The parent company of Alaska Airlines and Horizon Air announced strong earnings for the first quarter of the year on Friday. The airline group's CEO said he expects good results for the rest of 2014 as well, notwithstanding growing competition from Delta Air Lines on Alaska's home turf.
Delta is dramatically ramping up its Seattle operations to build a new hub city oriented toward the Pacific Rim.
Wall Street analysts peppered Alaska Air Group CEO Brad Tilden with questions about the competitive threat during a quarterly earnings call. Tilden responds that he's "confident" his airline's lower cost structure and loyal customer base will carry it through.
"If we operate well, if we operate safely, if we operate on time, if we build alignment with our leadership team and our people, and we all go out there and offer terrific service for the right fare, we think we're going to be okay," Tilden said.

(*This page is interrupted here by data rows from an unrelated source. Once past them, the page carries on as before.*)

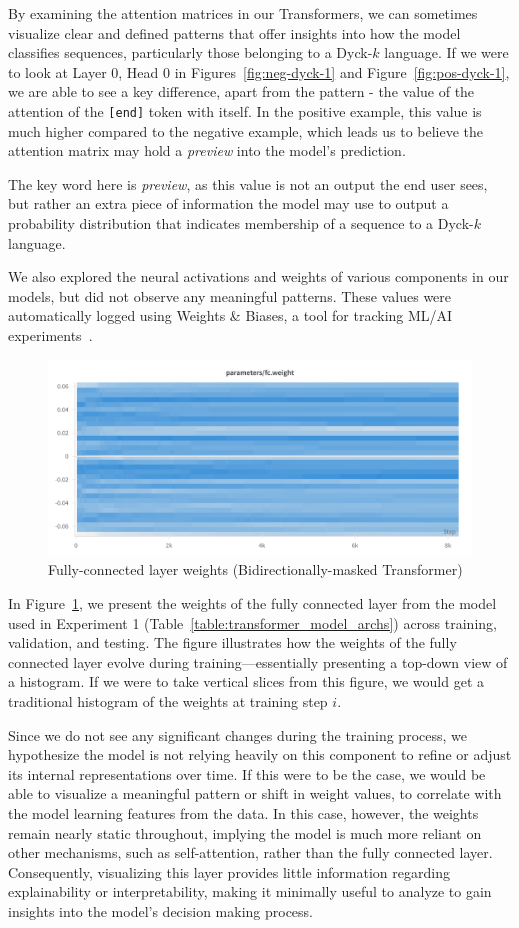 By examining the attention matrices in our Transformers, we can sometimes visualize clear and defined patterns that offer insights into how the model classifies sequences, particularly those belonging to a Dyck-$k$ language. If we were to look at Layer 0, Head 0 in Figures~\ref{fig:neg-dyck-1} and Figure~\ref{fig:pos-dyck-1}, we are able to see a key difference, apart from the pattern - the value of the attention of the \verb|[end]| token with itself. In the positive example, this value is much higher compared to the negative example, which leads us to believe the attention matrix may hold a \emph{preview} into the model's prediction.

The key word here is \emph{preview}, as this value is not an output the end user sees, but rather an extra piece of information the model may use to output a probability distribution that indicates membership of a sequence to a Dyck-$k$ language.

We also explored the neural activations and weights of various components in our models, but did not observe any meaningful patterns. These values were automatically logged using Weights \& Biases, a tool for tracking ML/AI experiments~\cite{wandb}.

\begin{figure}[h!]
    \centering
    \includegraphics[width=0.7\linewidth]{docs/figs/fc_weights.png}
    \caption{Fully-connected layer weights (Bidirectionally-masked Transformer)}
    \label{fig:fc-weights}
\end{figure}

In Figure~\ref{fig:fc-weights}, we present the weights of the fully connected layer from the model used in Experiment 1 (Table~\ref{table:transformer_model_archs}) across training, validation, and testing. The figure illustrates how the weights of the fully connected layer evolve during training—essentially presenting a top-down view of a histogram. If we were to take vertical slices from this figure, we would get a traditional histogram of the weights at training step $i$.

Since we do not see any significant changes during the training process, we hypothesize the model is not relying heavily on this component to refine or adjust its internal representations over time. If this were to be the case, we would be able to visualize a meaningful pattern or shift in weight values, to correlate with the model learning features from the data. In this case, however, the weights remain nearly static throughout, implying the model is much more reliant on other mechanisms, such as self-attention, rather than the fully connected layer. Consequently, visualizing this layer provides little information regarding explainability or interpretability, making it minimally useful to analyze to gain insights into the model's decision making process.

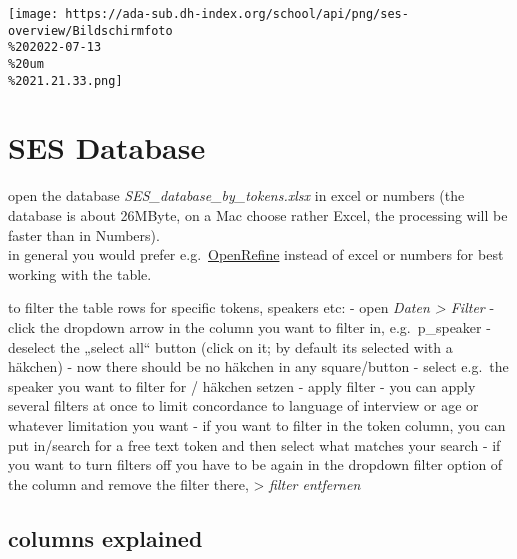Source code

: \documentclass[
  12pt,
]{article}
\begin{document}
\texttt{[image: https://ada-sub.dh-index.org/school/api/png/ses-overview/Bildschirmfoto\\\%202022-07-13\\\%20um\\\%2021.21.33.png]}

\hypertarget{ses-database}{%
\section{SES Database}\label{ses-database}}

open the database \emph{SES\_database\_by\_tokens.xlsx} in excel or
numbers (the database is about 26MByte, on a Mac choose rather Excel,
the processing will be faster than in Numbers).\\
in general you would prefer
e.g.~\href{https://openrefine.org/docs/manual/installing}{OpenRefine}
instead of excel or numbers for best working with the table.

to filter the table rows for specific tokens, speakers etc: - open
\emph{Daten \textgreater{} Filter} - click the dropdown arrow in the
column you want to filter in, e.g.~p\_speaker - deselect the „select
all`` button (click on it; by default its selected with a häkchen) - now
there should be no häkchen in any square/button - select e.g.~the
speaker you want to filter for / häkchen setzen - apply filter - you can
apply several filters at once to limit concordance to language of
interview or age or whatever limitation you want - if you want to filter
in the token column, you can put in/search for a free text token and
then select what matches your search - if you want to turn filters off
you have to be again in the dropdown filter option of the column and
remove the filter there, \textgreater{} \emph{filter entfernen}

\hypertarget{columns-explained}{%
\subsection{columns explained}\label{columns-explained}}
\end{document}
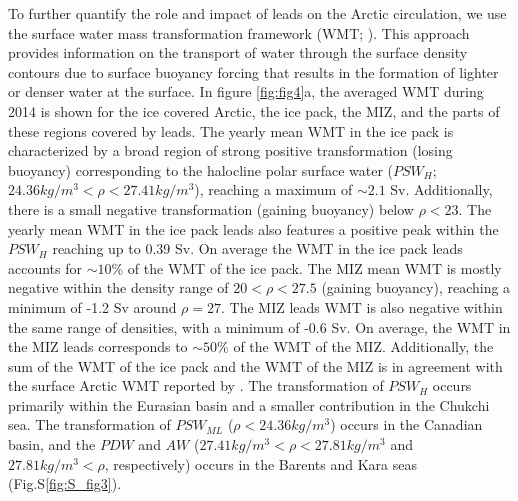 \documentclass[lineno,sn-basic]{sn-jnl}%
\begin{document}
To further quantify the role and impact of leads on the Arctic circulation, we use the surface water mass transformation framework (WMT; \citealp{Walin_WMT_1982}). This approach provides information on the transport of water through the surface density contours due to surface buoyancy forcing that results in the formation of lighter or denser water at the surface. 
In figure \ref{fig:fig4}a, the averaged WMT during 2014 is shown for the ice covered Arctic, the ice pack, the MIZ, and the parts of these regions covered by leads.
The yearly mean WMT in the ice pack is characterized by a broad region of strong positive transformation (losing buoyancy) corresponding to the halocline polar surface water ($PSW_{H}$; $24.36 kg/m^3 < \rho < 27.41 kg/m^3$), reaching a maximum of $\sim 2.1$ Sv. Additionally, there is a small negative transformation (gaining buoyancy) below $\rho < 23$. 
The yearly mean WMT in the ice pack leads also features a positive peak within the $PSW_{H}$ reaching up to 0.39 Sv. On average the WMT in the ice pack leads accounts for $\sim 10\%$ of the WMT of the ice pack. The MIZ mean WMT is mostly negative within the density range of $20 < \rho < 27.5$ (gaining buoyancy), reaching a minimum of -1.2 Sv around $\rho = 27$.  The MIZ leads WMT is also negative within the same range of densities, with a minimum of -0.6 Sv. On average, the WMT in the MIZ leads corresponds to $\sim 50\%$ of the WMT of the MIZ. Additionally, the sum of the WMT of the ice pack and the WMT of the MIZ is in agreement with the surface Arctic WMT reported by \citet{Pemberton_WMT_2015}. The transformation of $PSW_{H}$ occurs primarily within the Eurasian basin and a smaller contribution in the Chukchi sea. The transformation of $PSW_{ML}$ ($\rho < 24.36 kg/m^3$) occurs in the Canadian basin, and the $PDW$ and $AW$ ($27.41 kg/m^3 < \rho < 27.81 kg/m^3$ and $27.81 kg/m^3 < \rho$, respectively) occurs in the Barents and Kara seas (Fig.S\ref{fig:S_fig3}). 
\end{document}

Airline customers may benefit in the near term. The added competition keeps a lid on fares on contested routes. In addition, frequent fliers currently have a range of mileage promotions to compare and register for.
Starting last month and continuing through the summer, Delta Air Lines is launching new international routes out of Seattle. The airline is also adding numerous new domestic flights to funnel connecting traffic to its increased long-haul service. This includes new service into SeaTac Airport from Portland, Juneau, Las Vegas, and Vancouver, British Columbia. In the past, Alaska Airlines and its sister carrier Horizon Air would have carried the lion's share of that feeder traffic and netted the associated revenue.
During Delta's own quarterly earnings discussion on Wednesday, executive vice president Glen Hauenstein expressed excitement about the early returns from the carrier's buildup in Seattle.
"We're off to a great start and we have a lot more to go," said Hauenstein. "We do expect to become Seattle's largest carrier in terms of revenues in the third quarter of this year."
Rival executive Brad Tilden was vague about what harm this is doing to the bottom line of his profitable Seattle-based airline. "We believe our competitor's actions are creating a surplus of capacity in many of the markets we serve, which we will be dealing with until supply and demand come back into balance, which is something we do believe will happen," Tilden said.
Tilden said Alaska Airlines is redeploying some jets to seek greater profits. That includes an in-your-face expansion at Delta's Salt Lake City hub. In June, Alaska initiates new flights from Salt Lake to seven cities in the West, including Boise and Portland.
Alaska Air Group and Delta Air Lines have a standing joint marketing partnership and offer reciprocal frequent flier benefits. On social media and online bulletin boards, some of Alaska's frequent fliers have mournfully predicted the demise of this alliance. On Friday, Tilden downplayed the prospect of an imminent breakup.
"We are in the midst of a long term agreement. We have a long term contract with Delta right now," he said.